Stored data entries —
+ + + +

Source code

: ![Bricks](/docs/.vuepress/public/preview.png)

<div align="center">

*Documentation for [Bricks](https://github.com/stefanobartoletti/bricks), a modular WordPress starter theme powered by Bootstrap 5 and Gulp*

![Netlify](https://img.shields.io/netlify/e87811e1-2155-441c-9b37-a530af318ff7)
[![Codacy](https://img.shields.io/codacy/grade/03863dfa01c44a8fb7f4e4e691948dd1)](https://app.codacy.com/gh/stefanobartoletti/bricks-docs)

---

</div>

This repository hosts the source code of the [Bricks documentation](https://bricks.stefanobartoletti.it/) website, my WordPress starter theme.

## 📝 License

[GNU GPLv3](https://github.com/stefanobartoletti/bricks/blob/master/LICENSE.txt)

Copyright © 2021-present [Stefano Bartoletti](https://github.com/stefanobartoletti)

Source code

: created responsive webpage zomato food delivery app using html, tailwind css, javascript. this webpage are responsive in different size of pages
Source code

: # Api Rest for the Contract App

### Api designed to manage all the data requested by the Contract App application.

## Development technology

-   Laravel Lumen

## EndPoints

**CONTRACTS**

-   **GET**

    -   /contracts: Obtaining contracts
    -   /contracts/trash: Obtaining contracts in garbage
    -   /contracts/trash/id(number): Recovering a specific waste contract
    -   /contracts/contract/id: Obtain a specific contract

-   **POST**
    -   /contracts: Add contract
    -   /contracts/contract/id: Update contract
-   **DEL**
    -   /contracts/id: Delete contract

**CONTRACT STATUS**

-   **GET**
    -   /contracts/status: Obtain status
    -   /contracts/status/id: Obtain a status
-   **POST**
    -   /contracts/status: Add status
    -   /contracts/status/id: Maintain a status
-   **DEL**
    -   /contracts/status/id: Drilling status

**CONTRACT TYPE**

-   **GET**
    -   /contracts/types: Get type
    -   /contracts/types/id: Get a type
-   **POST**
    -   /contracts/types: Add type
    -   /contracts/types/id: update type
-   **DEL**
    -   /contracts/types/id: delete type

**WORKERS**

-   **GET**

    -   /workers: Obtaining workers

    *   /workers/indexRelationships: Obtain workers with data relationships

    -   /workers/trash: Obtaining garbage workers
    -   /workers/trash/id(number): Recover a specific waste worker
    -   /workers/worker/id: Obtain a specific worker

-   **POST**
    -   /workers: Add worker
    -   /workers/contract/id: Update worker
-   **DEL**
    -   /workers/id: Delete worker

+ + + +

Task brief — Output each record precisely as given.

Task solution —
Source code

: ![Bricks](/docs/.vuepress/public/preview.png)

<div align="center">

*Documentation for [Bricks](https://github.com/stefanobartoletti/bricks), a modular WordPress starter theme powered by Bootstrap 5 and Gulp*

![Netlify](https://img.shields.io/netlify/e87811e1-2155-441c-9b37-a530af318ff7)
[![Codacy](https://img.shields.io/codacy/grade/03863dfa01c44a8fb7f4e4e691948dd1)](https://app.codacy.com/gh/stefanobartoletti/bricks-docs)

---

</div>

This repository hosts the source code of the [Bricks documentation](https://bricks.stefanobartoletti.it/) website, my WordPress starter theme.

## 📝 License

[GNU GPLv3](https://github.com/stefanobartoletti/bricks/blob/master/LICENSE.txt)

Copyright © 2021-present [Stefano Bartoletti](https://github.com/stefanobartoletti)

Source code

: created responsive webpage zomato food delivery app using html, tailwind css, javascript. this webpage are responsive in different size of pages
Source code

: # Api Rest for the Contract App

### Api designed to manage all the data requested by the Contract App application.

## Development technology

-   Laravel Lumen

## EndPoints

**CONTRACTS**

-   **GET**

    -   /contracts: Obtaining contracts
    -   /contracts/trash: Obtaining contracts in garbage
    -   /contracts/trash/id(number): Recovering a specific waste contract
    -   /contracts/contract/id: Obtain a specific contract

-   **POST**
    -   /contracts: Add contract
    -   /contracts/contract/id: Update contract
-   **DEL**
    -   /contracts/id: Delete contract

**CONTRACT STATUS**

-   **GET**
    -   /contracts/status: Obtain status
    -   /contracts/status/id: Obtain a status
-   **POST**
    -   /contracts/status: Add status
    -   /contracts/status/id: Maintain a status
-   **DEL**
    -   /contracts/status/id: Drilling status

**CONTRACT TYPE**

-   **GET**
    -   /contracts/types: Get type
    -   /contracts/types/id: Get a type
-   **POST**
    -   /contracts/types: Add type
    -   /contracts/types/id: update type
-   **DEL**
    -   /contracts/types/id: delete type

**WORKERS**

-   **GET**

    -   /workers: Obtaining workers

    *   /workers/indexRelationships: Obtain workers with data relationships

    -   /workers/trash: Obtaining garbage workers
    -   /workers/trash/id(number): Recover a specific waste worker
    -   /workers/worker/id: Obtain a specific worker

-   **POST**
    -   /workers: Add worker
    -   /workers/contract/id: Update worker
-   **DEL**
    -   /workers/id: Delete worker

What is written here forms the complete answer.